Unhelpfully for the PM, George Osborne, the former Tory Chancellor, argued during the latest episode of his podcast Political Currency that the UK leaving the ECHR was "off the table" now that David Cameron, the former Conservative prime minister, is Foreign Secretary.
The Prime Minister's combative response to the Supreme Court ruling may have helped bring the temperature down in his party, but he is now under even greater pressure to satisfy Conservative MPs at next week's Autumn Statement by including some tax cuts.
"He will want to give some red meat," said one senior Tory figure.
Up to now, Sunak and Chancellor of the Exchequer Jeremy Hunt have been reluctant to consider major tax cuts, explaining to impatient Conservative backbenchers that going too far would risk fuelling inflation at a time when the government's priority is to bring it down.
But with Tory MPs in a foul mood, and suggestions that Hunt may now have a larger fiscal headroom to work with than previously believed, the pair are looking at measures they could include to mollify the restless backbenches. Among the ideas being considered by No10 and the Treasury is cutting inheritance tax, which as well as being seen as a less inflationary move would be used as a way of trying to appeal to the Conservative party's core vote.

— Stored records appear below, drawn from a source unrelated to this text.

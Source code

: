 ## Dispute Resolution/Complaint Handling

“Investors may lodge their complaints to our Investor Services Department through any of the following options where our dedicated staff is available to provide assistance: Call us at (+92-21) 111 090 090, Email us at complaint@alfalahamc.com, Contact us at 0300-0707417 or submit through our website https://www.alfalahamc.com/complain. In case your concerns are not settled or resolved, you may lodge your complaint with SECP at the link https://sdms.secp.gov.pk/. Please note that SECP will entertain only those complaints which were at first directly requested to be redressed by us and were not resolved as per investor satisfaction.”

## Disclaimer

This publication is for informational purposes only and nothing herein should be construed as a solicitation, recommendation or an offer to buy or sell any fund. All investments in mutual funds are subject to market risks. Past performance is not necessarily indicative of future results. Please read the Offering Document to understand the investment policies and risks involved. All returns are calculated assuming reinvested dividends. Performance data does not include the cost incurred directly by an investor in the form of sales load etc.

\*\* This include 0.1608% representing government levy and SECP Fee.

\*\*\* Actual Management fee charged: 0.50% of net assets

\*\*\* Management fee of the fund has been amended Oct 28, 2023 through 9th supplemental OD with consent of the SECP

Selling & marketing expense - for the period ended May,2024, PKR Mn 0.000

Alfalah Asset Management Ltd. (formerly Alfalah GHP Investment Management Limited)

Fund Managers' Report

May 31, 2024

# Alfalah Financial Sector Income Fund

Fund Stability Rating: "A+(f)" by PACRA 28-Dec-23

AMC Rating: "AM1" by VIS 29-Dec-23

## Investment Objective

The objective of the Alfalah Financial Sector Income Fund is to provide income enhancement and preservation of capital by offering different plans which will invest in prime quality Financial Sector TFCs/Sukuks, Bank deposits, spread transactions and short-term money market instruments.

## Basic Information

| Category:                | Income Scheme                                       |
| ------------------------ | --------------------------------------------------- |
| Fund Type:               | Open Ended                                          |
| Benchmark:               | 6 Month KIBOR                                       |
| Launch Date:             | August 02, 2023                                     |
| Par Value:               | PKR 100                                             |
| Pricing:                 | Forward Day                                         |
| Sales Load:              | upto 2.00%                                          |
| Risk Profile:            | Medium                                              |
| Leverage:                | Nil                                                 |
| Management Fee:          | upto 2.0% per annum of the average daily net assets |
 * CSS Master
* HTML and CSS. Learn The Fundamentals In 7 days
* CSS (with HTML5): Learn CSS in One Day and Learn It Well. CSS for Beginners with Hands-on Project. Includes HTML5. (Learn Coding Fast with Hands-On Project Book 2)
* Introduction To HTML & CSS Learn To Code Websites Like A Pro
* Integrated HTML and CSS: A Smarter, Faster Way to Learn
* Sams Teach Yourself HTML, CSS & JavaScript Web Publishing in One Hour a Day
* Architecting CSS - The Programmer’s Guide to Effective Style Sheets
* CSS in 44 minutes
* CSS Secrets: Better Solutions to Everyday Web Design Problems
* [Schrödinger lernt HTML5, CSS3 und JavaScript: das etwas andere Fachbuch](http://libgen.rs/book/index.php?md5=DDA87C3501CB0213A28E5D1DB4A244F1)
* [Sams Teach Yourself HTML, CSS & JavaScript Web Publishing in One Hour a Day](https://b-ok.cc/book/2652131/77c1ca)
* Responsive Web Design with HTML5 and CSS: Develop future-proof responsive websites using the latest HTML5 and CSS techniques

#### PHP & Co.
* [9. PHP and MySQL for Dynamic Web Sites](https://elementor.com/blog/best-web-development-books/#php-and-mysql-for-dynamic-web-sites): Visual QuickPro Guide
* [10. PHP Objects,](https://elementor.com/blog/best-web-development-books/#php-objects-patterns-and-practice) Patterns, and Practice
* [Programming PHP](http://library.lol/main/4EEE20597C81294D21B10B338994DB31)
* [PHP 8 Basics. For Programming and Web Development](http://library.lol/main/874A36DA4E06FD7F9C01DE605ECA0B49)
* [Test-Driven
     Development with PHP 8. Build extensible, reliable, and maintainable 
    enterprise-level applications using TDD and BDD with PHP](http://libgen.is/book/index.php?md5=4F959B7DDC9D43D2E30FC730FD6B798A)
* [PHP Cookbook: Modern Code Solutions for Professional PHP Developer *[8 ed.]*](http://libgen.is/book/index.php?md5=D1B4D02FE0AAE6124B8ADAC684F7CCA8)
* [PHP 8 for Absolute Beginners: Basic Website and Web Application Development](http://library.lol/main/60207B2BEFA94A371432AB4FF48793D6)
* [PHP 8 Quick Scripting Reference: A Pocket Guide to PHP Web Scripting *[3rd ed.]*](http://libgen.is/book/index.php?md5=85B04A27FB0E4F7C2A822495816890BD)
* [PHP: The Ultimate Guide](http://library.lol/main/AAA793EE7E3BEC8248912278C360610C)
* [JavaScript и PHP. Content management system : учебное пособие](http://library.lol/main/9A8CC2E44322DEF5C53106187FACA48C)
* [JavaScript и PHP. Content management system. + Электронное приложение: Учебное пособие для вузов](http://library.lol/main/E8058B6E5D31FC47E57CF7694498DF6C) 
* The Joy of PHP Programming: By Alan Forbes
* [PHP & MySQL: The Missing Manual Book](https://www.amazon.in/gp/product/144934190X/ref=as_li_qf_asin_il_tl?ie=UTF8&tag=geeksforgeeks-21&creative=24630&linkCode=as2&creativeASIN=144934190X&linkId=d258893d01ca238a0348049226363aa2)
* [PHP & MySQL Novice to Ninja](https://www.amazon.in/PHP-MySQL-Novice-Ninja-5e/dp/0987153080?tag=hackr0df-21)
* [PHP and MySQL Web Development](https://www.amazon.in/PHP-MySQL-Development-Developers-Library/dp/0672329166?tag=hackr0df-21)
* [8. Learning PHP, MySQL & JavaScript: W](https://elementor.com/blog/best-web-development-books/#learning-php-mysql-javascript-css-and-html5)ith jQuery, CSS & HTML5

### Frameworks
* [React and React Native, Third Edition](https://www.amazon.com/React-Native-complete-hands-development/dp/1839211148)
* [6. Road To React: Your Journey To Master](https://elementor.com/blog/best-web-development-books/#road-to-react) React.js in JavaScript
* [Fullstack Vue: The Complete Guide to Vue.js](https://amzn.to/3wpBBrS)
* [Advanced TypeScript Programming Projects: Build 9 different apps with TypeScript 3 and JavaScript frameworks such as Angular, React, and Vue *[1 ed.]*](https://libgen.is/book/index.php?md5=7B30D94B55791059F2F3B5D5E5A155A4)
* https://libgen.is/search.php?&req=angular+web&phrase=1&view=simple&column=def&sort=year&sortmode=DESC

In September, the Institute for Fiscal Studies (IFS) think tank calculated that between the 2019 general election and the next election, which must be called before the end of 2024, the Tories will have been responsible for the largest set of tax rises since World War Two.
Polling carried out for PoliticsHome by Portland Communications ahead of Wednesday's Autumn Statement found that two thirds of people (66 per cent) said that tax is one of the issues they will be voting on at the next general election.
Strikingly, tax was most salient among respondents in the youngest age group polled, 18-24 year olds, with whom the Tory party currently polls miserably. Twenty five per cent described it is the "single issue" they will be voting for on polling day, and said that other issues are "less important". Just 3% of respondents in the over 65 group described it as their "single issue".
Ex-Cabinet minister Jake Berry, who has been one of the Tory MPs most vocal about the need for the party to cut taxes, said the results show "why the cycle of ever increasing taxes cannot be allowed to continue".
"Given 66 per cent of people have said taxes are one of their priority issues when deciding how to vote at the next election shows how important it is the government get this area of policy right," the Conservative MP for Rossendale and Darwen told PoliticsHome.
"All colleagues that have signed the Tax Pledge have made clear we will not vote for any new taxes that increase the overall tax burden."
Emma Dean, Managing Director at Portland Communications, said their findings illustrate the "huge challenge" facing the Prime Minister and the Chancellor in trying to "balance expectations on reductions in tax and steps to assist with the cost of living, alongside managing a grim economic outlook and rising cost of public services".
Seven in ten people (69 per cent) told Portland they were not confident that the Autumn Statement would improve their personal finances, while a fifth (22 per cent) said they were confident. The poll of 2,082 adults was carried out online between 10 and 13 November.
At the start of this month, a close ally of Sunak admitted to PoliticsHome that November would be an "important month" for the Prime Minister as time runs out to reduce the Labour Party's large, double-digit leads in the opinion polls. After the events of this week, even more is riding on what Sunak and Hunt will announce on Wednesday.